CIS modules in Albacete. Schematic presentation of a CIS solar cell.
Left: CIS modules in Albacete. Right: Schematic presentation of a CIS solar cell. [Wording of image: Light; n-ZnO window; electrical field; p-CuInSe2 absorber; glass substrate; molybdenum back contact]

Besides CIS there are other technologies, also with very thin semiconductor layers, such as amorphous silicon (aSi) or cadmium telluride (CdTe). CIS modules by Würth Solar have significant advantages regarding their degree of efficiency in comparison to these two thin-layer technologies. In addition, the fact that CIS modules require less surface area in comparison to amorphous silicon and cadmium telluride modules, makes them very attractive if the available roof surface is limited. CIS by Würth Solar also scores through its high performance stability, good properties when integrated into the overall photovoltaic system and an attractive optical appearance.
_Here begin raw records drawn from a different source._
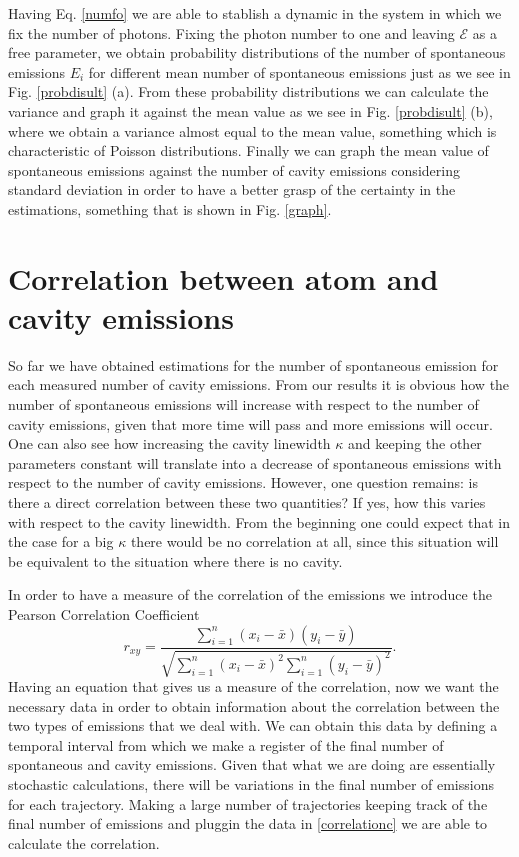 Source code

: \documentclass[conference]{IEEEtran}
\begin{document}
Having Eq. \eqref{numfo} we are able to stablish a dynamic in the system in which we fix the number of photons. Fixing the photon number to one and leaving $\mathcal{E}$ as a free parameter, we obtain probability distributions of the number of spontaneous emissions $E_i$ for different mean number of spontaneous emissions just as we see in Fig. \ref{probdisult} (a). From these probability distributions we can calculate the variance and graph it against the mean value as we see in Fig. \ref{probdisult} (b), where we obtain a variance almost equal to the mean value, something which is characteristic of Poisson distributions. 
Finally we can graph the mean value of spontaneous emissions against the number of cavity emissions considering standard deviation in order to have a better grasp of the certainty in the estimations, something that is shown in Fig. \ref{graph}.

\section{Correlation between atom and cavity emissions}
So far we have obtained estimations for the number of spontaneous emission for each measured number of cavity emissions. From our results it is obvious how the number of spontaneous emissions will increase with respect to the number of cavity emissions, given that more time will pass and more emissions will occur. One can also see how increasing the cavity linewidth $\kappa$ and keeping the other parameters constant will translate into a decrease of spontaneous emissions with respect to the number of cavity emissions. However, one question remains: is there a direct correlation between these two quantities? If yes, how this varies with respect to the cavity linewidth. From the beginning one could expect that in the case for a big $\kappa$ there would be no correlation at all, since this situation will be equivalent to the situation where there is no cavity. 

In order to have a measure of the correlation of the emissions we introduce the Pearson Correlation Coefficient \cite{benesty2009pearson}
\begin{equation} 
r_{xy} = \frac{\sum\limits_{i=1}^n(x_i - \bar{x})(y_i - \bar{y})}{\sqrt{\sum\limits_{i=1}^n(x_i - \bar{x})^2\sum\limits_{i=1}^n(y_i - \bar{y})^2}}.  \label{correlationc}
\end{equation}
Having an equation that gives us a measure of the correlation, now we want the necessary data in order to obtain information about the correlation between the two types of emissions that we deal with. We can obtain this data by defining a temporal interval from which we make a register of the final number of spontaneous and cavity emissions. Given that what we are doing are essentially stochastic calculations, there will be variations in the final number of emissions for each trajectory. Making a large number of trajectories keeping track of the final number of emissions and pluggin the data in \eqref{correlationc} we are able to calculate the correlation.
\end{document}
High energy output and stable performance

A significant advantage of CIS technology is the highly modern manufacturing process. In contrast to the complex production of silicon solar modules, a CIS module is manufactured in a single process at the centre of which stands the vapour deposition on the substrate (glass). Würth Solar can effect all three elements in a single work step. Similar to steaming up a window pane with human breath, the semiconductor layer applied in this manner is negligibly thin. In comparison to the production of crystalline silicon modules, the manufacturing chain requires little energy – a further advantage when considering ecological factors.

Also with respect to their energy output CIS modules are convincing, since they yield good outputs even when ambient temperatures are high – which even in our region can already occur in early summer – or when light is diffuse, for example in poor weather. Even when they are partially covered, for example through snow, CIS modules will still generate power with the open surface area of the module. With an average degree of efficiency of 12 percent, CIS modules of Würth Solar are on a par with modules from crystalline silicon and are clearly better than amorphous silicon modules and cadmium-telluride products. Besides their invisible technical advantages, the optical appearance of CIS solar modules is also convincing: the uniform black colour of CIS modules with the pinstripe optics opens new creative opportunities. Thus CIS modules are not only classically screwed onto the roof – they can be integrated into the roof surface and can even replace roof tiles or be integrated into the facades of buildings.

CIS modules on stands CIS photovoltaic plant.
CIS modules on stands, CIS photovoltaic plant.

Large-scale production of CIS modules at Würth Solar

Thus far the worldwide share of CIS solar modules is still low. The global market share of thin-layer modules, however, is rapidly increasing and experts expect that thin-layer photovoltaics will have reached a 20 % market share by 2020 and that in the long term every third module will be based on thin-layer technology. Experts in the field thus consider CIS to be the “technology of the future”.

At Würth Solar this future has already begun, since this company was the first solar technology company in the world that started the large-scale production of CIS modules in autumn 2006. Currently about 30 000 completed CIS modules leave the production lines. This corresponds to a production capacity of 30 MW. In 2009 the nominal output of the factory is to be increased to 40 MW. It is against this background that Würth Solar anticipates to have secured a market share of about three to five percent by the middle of the next decade. The company continuously strives to improve its degree of efficiency and energy utilisation through further research successes and to continue increasing manufacturing productivity.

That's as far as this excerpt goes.